I agree with you on that. However, I wasn't referring there to just the incident with Thomas and the fingers in Christ's wounds.
Jesus also had an encounter with one of the women at the tomb, with two disciples that he walked alongside and talked to over the course of miles, and with the Apostles with whom he revealed himself in his glorified body in several different ways.
I did use the expression "went to some trouble" and we might say that none of these things was really "a lot of trouble" for Christ, but he did make it a point to reveal himself in a number of different ways to a number of different followers of his and did so over the course of hours. Indeed, he went on to reveal himself to several hundred witnesses during the next weeks that led up to the Ascension.
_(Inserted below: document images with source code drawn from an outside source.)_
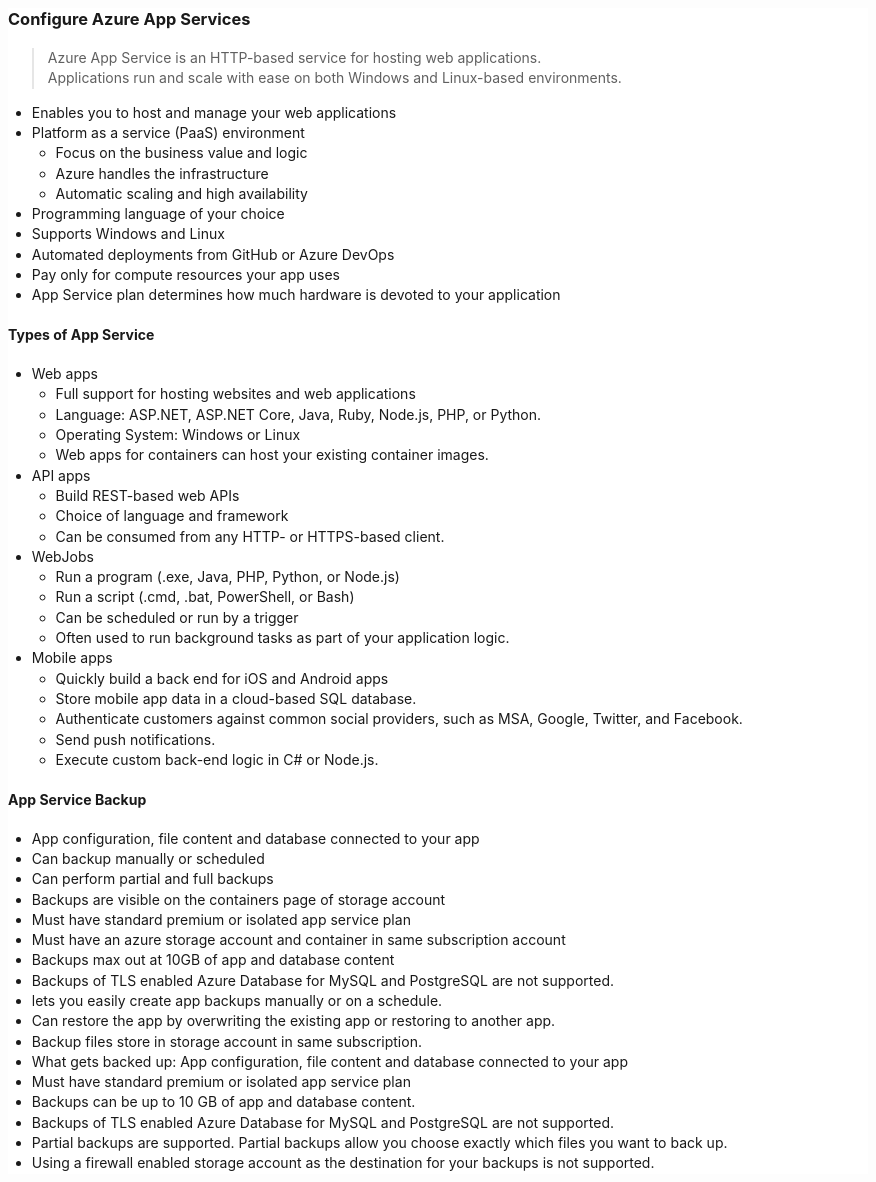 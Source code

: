 ### Configure Azure App Services

> Azure App Service is an HTTP-based service for hosting web applications.  
> Applications run and scale with ease on both Windows and Linux-based environments.

* Enables you to host and manage your web applications
* Platform as a service (PaaS) environment
    * Focus on the business value and logic
    * Azure handles the infrastructure
    * Automatic scaling and high availability
* Programming language of your choice
* Supports Windows and Linux
* Automated deployments from GitHub or Azure DevOps
* Pay only for compute resources your app uses
* App Service plan determines how much hardware is devoted to your application

#### Types of App Service

* Web apps
    * Full support for hosting websites and web applications
    * Language: ASP.NET, ASP.NET Core, Java, Ruby, Node.js, PHP, or Python.
    * Operating System: Windows or Linux
    * Web apps for containers can host your existing container images.
* API apps
    * Build REST-based web APIs
    * Choice of language and framework
    * Can be consumed from any HTTP- or HTTPS-based client.
* WebJobs
    * Run a program (.exe, Java, PHP, Python, or Node.js)
    * Run a script (.cmd, .bat, PowerShell, or Bash)
    * Can be scheduled or run by a trigger
    * Often used to run background tasks as part of your application logic.
* Mobile apps
    * Quickly build a back end for iOS and Android apps
    * Store mobile app data in a cloud-based SQL database.
    * Authenticate customers against common social providers, such as MSA, Google, Twitter, and Facebook.
    * Send push notifications.
    * Execute custom back-end logic in C# or Node.js.

#### App Service Backup

* App configuration, file content and database connected to your app
* Can backup manually or scheduled
* Can perform partial and full backups
* Backups are visible on the containers page of storage account
* Must have standard premium or isolated app service plan
* Must have an azure storage account and container in same subscription account
* Backups max out at 10GB of app and database content
* Backups of TLS enabled Azure Database for MySQL and PostgreSQL are not supported.
* lets you easily create app backups manually or on a schedule.
* Can restore the app by overwriting the existing app or restoring to another app.
* Backup files store in storage account in same subscription.
* What gets backed up: App configuration, file content and database connected to your app
* Must have standard premium or isolated app service plan
* Backups can be up to 10 GB of app and database content.
* Backups of TLS enabled Azure Database for MySQL and PostgreSQL are not supported.
* Partial backups are supported. Partial backups allow you choose exactly which files you want to back up.
* Using a firewall enabled storage account as the destination for your backups is not supported.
I actually thought about mentioning Thomas sticking his hand in the wounds and decided not to. That doesn't prove whether Christ was flesh and blood when he ascended to heaven.
Why not? Are ghosts made up of physical matter like flesh? And of course the main point was to show that the person--in the same body--whom Thomas was looking at was the same one that was crucified on the Cross.
Well if you believe that flesh and blood is in heaven, that is a direct contradiction of what Paul said -therefore Paul must not be led by the spirit of Christ or at least some of his sayings.
Throughout my years I have heard ministers say that we have a *man* in heaven advocating for us and we'll say Jesus is flesh blood - then speak of Christ's glorified. And at another point in time give a sermon that flesh and blood cannot enter the kingdom of heaven.
Christ's body is the only one and he is God, so that's an obvious exception. Paul and those ministers were teaching about the status of and prospects for humans--all of their listeners, that is. But when the expression, "flesh and blood," is referred to in Scripture, it customarily means "mere" flesh and blood. It's not a lesson in biology or something that necessarily is about the nature of Christ's body after the Resurrection.
Consider this verse, for example--
“Jesus answered and said to him,
“Blessed are you, Simon Bar-Jonah, for flesh and blood has not revealed this to you, but My Father who is in heaven." Matt 16:17
It's quite apparent that the reference there is to ordinary, unredeemed people and what they might have said about the issue.
My belief is as long as Jesus was on Earth he used a fleshly body when necessary and a spiritual body when necessary.
If you want to believe that, you will, but the Bible doesn't teach it and I cannot think of a single Christian denomination that teaches it. That should be meaningful to anyone who wonders what the truth of this matter is.